The factors affecting the reliability of the results are from two main areas

· Human error (potential)

- Readings may be taken inaccurately, for example, it is down to personal judgement when deciding the concentration of the glucose test strips, as colour change is subtle.

Measurements may be made inaccurately, such as the weighing out of the sodium alginate.
There is a reaction gap, the time between the milk being poured into the immobilised enzymes and the timer being started. Also, between the stopwatch marking 120 seconds and the processed milk being tested with a glucose strip
The milk was poured into the syringe barrel at an inconstant rate. This is discussed at the end of the evaluation under further investigations.

· Equipment error

- There are different amounts of substrate and enzyme in the solutions due to chemical make up, which makes it very hard to control

- There is a percentage of error when using the equipment. This can be calculated by dividing the degree of accuracy by the minimum reading taken, and multiplying it by one hundred to find the percent. This is demonstrated in the table below

Total percentage error is 0.25 + 33.33 + 5.0 = 38.58

Calculating error bars

1. x axis = 1.09

y axis = 1680 1680/100 x 38.58 = 648 648/2 = 324 324 seconds either way

1680 – 324 = 1356

1680 + 324 = 2004

2. x axis = 1.33

y axis = 1980 1980/100 x 38.58 = 764 764/2 = 382 seconds either way

1980 – 382 = 1598

1980 + 382 = 2362

3. x axis = 1.71

y axis = 2220 2220/100 x 38.58 = 856 856/2 = 428 seconds either way

2220 – 428 = 1792

2220 + 428 = 2648

4. x axis = 2.40

y axis = 2700 2700/100 x 38.58 = 1042 1042/2 = 521 seconds either way

2700 – 521 = 2179

2700 + 521 = 3221

5. x axis = 3.99

y axis = 3300 3300/100 x 38.58 = 1273 1273/2 = 637 seconds either way

3300 – 637 = 2663

3300 + 637 = 3937

Conclusion

I conclude that the results are reasonably reliable but could be improved upon. It must be taken into account that this was a one off experiment involving one batch of the enzyme solution and one batch of the substrate solution. It may not be representative of experiments of the same kind. However, the results achieved follow the ideas put across in the hypothesis, and although they are not exact they show a definite correlation between rate of reaction and surface area to volume ratio.

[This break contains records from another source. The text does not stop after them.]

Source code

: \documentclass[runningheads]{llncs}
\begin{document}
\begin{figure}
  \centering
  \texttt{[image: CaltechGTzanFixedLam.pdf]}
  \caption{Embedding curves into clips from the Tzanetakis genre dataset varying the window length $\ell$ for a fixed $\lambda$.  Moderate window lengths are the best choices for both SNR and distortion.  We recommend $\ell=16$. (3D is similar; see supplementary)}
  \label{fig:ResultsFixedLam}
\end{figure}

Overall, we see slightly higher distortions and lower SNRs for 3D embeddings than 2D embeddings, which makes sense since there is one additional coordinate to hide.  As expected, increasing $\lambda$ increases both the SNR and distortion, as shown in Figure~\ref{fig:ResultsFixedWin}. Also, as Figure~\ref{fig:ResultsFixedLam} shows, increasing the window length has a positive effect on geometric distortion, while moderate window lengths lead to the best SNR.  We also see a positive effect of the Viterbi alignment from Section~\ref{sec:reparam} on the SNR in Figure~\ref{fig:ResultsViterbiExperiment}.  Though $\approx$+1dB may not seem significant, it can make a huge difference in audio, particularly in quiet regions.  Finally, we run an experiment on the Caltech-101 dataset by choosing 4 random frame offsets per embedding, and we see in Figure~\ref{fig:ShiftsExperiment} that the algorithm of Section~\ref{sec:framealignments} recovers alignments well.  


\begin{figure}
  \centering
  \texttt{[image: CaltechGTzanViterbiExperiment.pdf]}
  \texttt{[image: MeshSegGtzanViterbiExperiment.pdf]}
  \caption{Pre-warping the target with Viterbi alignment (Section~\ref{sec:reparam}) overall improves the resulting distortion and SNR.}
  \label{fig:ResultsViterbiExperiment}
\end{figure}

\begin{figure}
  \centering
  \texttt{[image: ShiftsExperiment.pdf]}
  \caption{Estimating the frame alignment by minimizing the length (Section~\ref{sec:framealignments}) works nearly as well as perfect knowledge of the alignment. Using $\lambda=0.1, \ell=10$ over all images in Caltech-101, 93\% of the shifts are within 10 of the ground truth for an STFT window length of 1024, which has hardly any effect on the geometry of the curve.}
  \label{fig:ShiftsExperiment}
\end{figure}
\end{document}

From the error bars it is clear that there is potentially a large degree of error, but from their agreement with the hypothesis it is likely that they are fairly accurate and reliable. It is also evident that despite the width of the error bars, no drastically different line of best fit could be fit through, so the general pattern shown by the reaction is likely to be correct.

Further Investigation

This would be controlling the variability of the results to a more accurate degree. The variability that needs to be controlled is the flow of the milk into the syringe barrel, which in my experiment occurred at an inconstant rate. This investigation is described below:

New Method

· Follow stages 1 and 2 of previous method

· During stage 3, also set up a biurette leading into the top of the syringe barrel, as shown in the diagram below

· Follow stage 4 of the previous method

·5. After hardening, the alginate beads were sieved using a tea strainer, and 2 grams were weighed out onto the scales. The beads were then moved using a spatula into the plastic syringe barrel. Milk was poured into the biurette, and the valve at its base was opened. At this point, the stop watch was started.

· Follow stage 6 of the previous method

Diagram

In further investigations of this experiment, more repeats should be carried out in order to obtain more accurate results. Also, a greater range should be investigated, for example bead diameters of 1, 2, 3, 4, and 5. Finally, it could also be expanded by using different types of milk.